Mark Bernstein is chief scientist at Eastgate Systems, Inc., where he designs hypertext tools for writers and researchers.His papers for the ACM Conference on Hypertext include “Patterns Of Hypertext” (1998), “Card Shark And Thespis” (2001), “On Hypertext Narrative” (2009) and “Criticism” (2010). He is the designer of Tinderbox, a hypertextual tools for visualizing and analyzing notes, and author of The Tinderbox Way.

Mez Breeze

A Place Called Ormalcy & V[R]ignettes: A VR Microstories Series

In 1994, Mez first started using the World Wide Web to create and she hasn’t slowed since. In July 2019, she was awarded the 2019 Marjorie C. Luesebrink Career Achievement Award: her award-winning works reside in Collections as diverse as The World Bank, Cornell’s Rose Goldsen Archive and the National Library of Australia. Mez currently serves as an Advisor to the Mixed Augmented Reality Art Research Organisation, an Editorial Board Member of the Digital Journal Thresholds, a co-founder of the XR Artists Collective, and is a Senior Research Affiliate of the Humanities and Critical Code Studies Lab.

Serge Bouchardon

fred:-)

Serge Bouchardon is Professor at the University of Technology of Compiegne (France), where he teaches interactive writing. His research focuses on digital creation, in particular digital literature. As an author, he is interested in the way the gestures specific to the Digital contribute to the construction of meaning. His creations have been exhibited in many venues in Europe, America, Africa and the Middle East. They have been selected in various online reviews. The creation Loss of Grasp (http://lossofgrasp.com/) won the New Media Writing Prize 2011.

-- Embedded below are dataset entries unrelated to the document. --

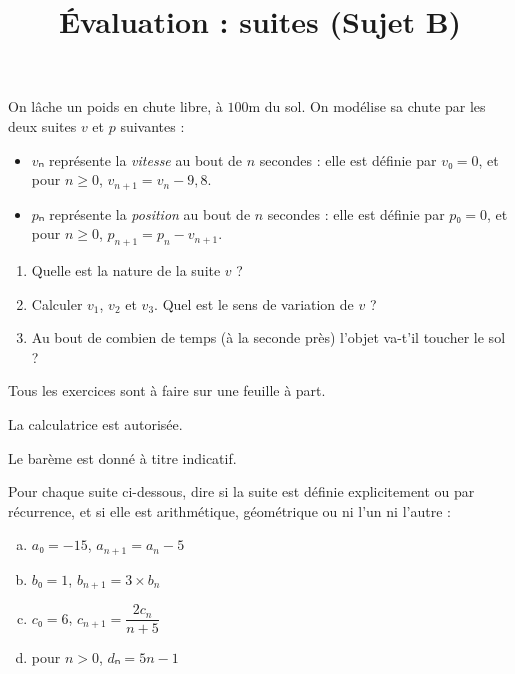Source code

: \documentclass[
	classe=$1^{ere}STI2D$
]{évaluation}
\begin{document}
\begin{exercice}[4]
	On lâche un poids en chute libre, à $100$m du sol. On modélise sa chute par les deux suites $v$ et $p$ suivantes :

	\begin{itemize}
		\item $vₙ$ représente la \textit{vitesse} au bout de $n$ secondes : elle est définie par $v₀ = 0$, et pour $n ≥ 0$, $v_{n+1} = v_n - 9,8$.
		\item $pₙ$ représente la \textit{position} au bout de $n$ secondes : elle est définie par $p₀ = 0$, et pour $n ≥ 0$, $p_{n+1} = p_n - v_{n+1}$.
	\end{itemize}

	\begin{enumerate}
		\item Quelle est la nature de la suite $v$ ?
		\item Calculer $v_1$, $v_2$ et $v_3$. Quel est le sens de variation de $v$ ?
		\item Au bout de combien de temps (à la seconde près) l'objet va-t'il toucher le sol ?
	\end{enumerate}
\end{exercice}

\newpage
\setcounter{exercice}{1}

\title{Évaluation : suites (Sujet B)}
\maketitle

\begin{tcolorbox}
	Tous les exercices sont à faire sur une feuille à part.

	La calculatrice est autorisée.

	Le barème est donné à titre indicatif.
\end{tcolorbox}

\begin{exercice}[4]
	Pour chaque suite ci-dessous, dire si la suite est définie explicitement ou par récurrence, et si elle est arithmétique, géométrique ou ni l'un ni l'autre :
	\begin{multicols}{2}
		\begin{enumerate}[a)]
			\item $a₀ = -15$, $a_{n+1} = a_n - 5$
			\item $b₀ = 1$, $b_{n+1} = 3 × b_n$
			      \columnbreak
			\item $c₀ = 6$, $c_{n+1} = \dfrac{2c_n}{n + 5}$
			\item pour $n > 0$, $dₙ = 5n - 1$
		\end{enumerate}
	\end{multicols}
\end{exercice}
\end{document}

Research: http://www.utc.fr/~bouchard/
Creation: http://www. sergebouchardon.com/

The co-authors are engineering students at the Compiegne University of Technology: Marion Coisnard, Martin DeLabre, Maxime Garnier, Huichuan Li, Marie Margerand, Marion Schildknecht, Alexander Truong, Nicolas Vigne, Yihui Yang.

Judy Malloy

The Yellow Bowl II

A poet at the conjunction of hypernarrative, generative literature, and magic realism, Judy Malloy followed a vision that began in the 1970’s with experimental artist books, and in 1986, she wrote/programmed the groundbreaking hyperfiction Uncle Roger. Subsequently she created a series of hypernarratives -- from its name was Penelope, called one of the classics of electronic literature by Robert Coover; to Arriving Simultaneously, shortlisted for the 2018 Coover prize. In addition to early work as a database programmer at Ball Aerospace, she has been an artist-in-residence/consultant at Xerox PARC, core Arts Wire staff, and a Distinguished Fellow at Princeton University.

John McDaid

We Knew The Glass Man

John G. McDaid (@jmcdaid) is an award-winning science fiction writer, singer-songwriter, and freelance journalist from Portsmouth, RI, USA. His 1993 hypermedia novel, Uncle Buddy’s Phantom Funhouse, was included in a National Endowment for the Humanities-funded digital conservation project, and was one of the subjects of the 2017 book, Traversals, from The MIT Press. An MFA candidate in fiction at Salve Regina University, he is currently working on a WWII alternate history novel and an album of original music. Songs and fiction available at harddeadlines.com.

Mark Amerika

GRAMMATRON

Mark Amerika has exhibited his art in many venues including the Whitney Biennial, the Walker Art Center, the Denver Art Museum, the Institute of Contemporary Arts in London, ZKM, the Biennale de Montréal, and the American Museum of the Moving Image. A Professor of Art and Art History at the University of Colorado at Boulder, Amerika is the Founding Director of the new Doctoral Program in Intermedia Art, Writing and Performance in the College of Media, Communication and Information.